Mrs. Connally stated that she had the time to turn, after a shot had been fired, but previous to the moment when her husband was hit:
... I heard a noise, and not being an expert rifleman, I was not aware that it was a rifle.
I turned over my right shoulder and looked back, and saw the President as he had both hands at his neck."
... Then very soon there was the second shot that hit John. (IV, H-147)
* * *
"Beyond any question, and I'll never change my opinion, the first bullet did not hit me. The second bullet did hit me. The third bullet did not hit me."

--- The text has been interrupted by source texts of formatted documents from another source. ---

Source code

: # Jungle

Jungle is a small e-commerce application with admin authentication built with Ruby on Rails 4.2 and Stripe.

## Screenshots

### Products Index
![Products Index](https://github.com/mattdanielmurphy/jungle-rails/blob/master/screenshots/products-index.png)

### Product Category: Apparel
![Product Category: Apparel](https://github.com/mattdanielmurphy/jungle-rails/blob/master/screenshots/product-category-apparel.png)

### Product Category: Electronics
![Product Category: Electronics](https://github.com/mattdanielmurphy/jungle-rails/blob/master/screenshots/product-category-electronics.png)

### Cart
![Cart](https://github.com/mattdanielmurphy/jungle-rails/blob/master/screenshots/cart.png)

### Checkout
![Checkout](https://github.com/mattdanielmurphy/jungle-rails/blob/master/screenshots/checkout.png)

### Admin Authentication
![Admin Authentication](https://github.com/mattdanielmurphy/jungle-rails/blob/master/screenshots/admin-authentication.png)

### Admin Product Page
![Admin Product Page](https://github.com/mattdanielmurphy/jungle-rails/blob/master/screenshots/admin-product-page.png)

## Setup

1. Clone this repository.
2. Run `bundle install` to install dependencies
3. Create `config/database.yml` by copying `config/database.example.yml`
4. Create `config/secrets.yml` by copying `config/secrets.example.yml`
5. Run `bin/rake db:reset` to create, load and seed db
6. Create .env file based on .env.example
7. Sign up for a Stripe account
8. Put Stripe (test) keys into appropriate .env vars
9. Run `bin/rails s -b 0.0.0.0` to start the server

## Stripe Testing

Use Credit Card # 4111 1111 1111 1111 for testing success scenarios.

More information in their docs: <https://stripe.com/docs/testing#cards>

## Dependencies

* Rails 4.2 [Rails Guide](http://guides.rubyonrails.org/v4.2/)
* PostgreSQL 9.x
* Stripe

Doug Thompson later revealed that in 1982 he asked Connally if he was convinced that Lee Harvey Oswald fired the gun that killed John F. Kennedy. "Absolutely not," Connally said. "I do not, for one second, believe the conclusions of the Warren Commission." Thompson asked why he had not spoken out about this. Connally replied: "Because I love this country and we needed closure at the time. I will never speak out publicly about what I believe."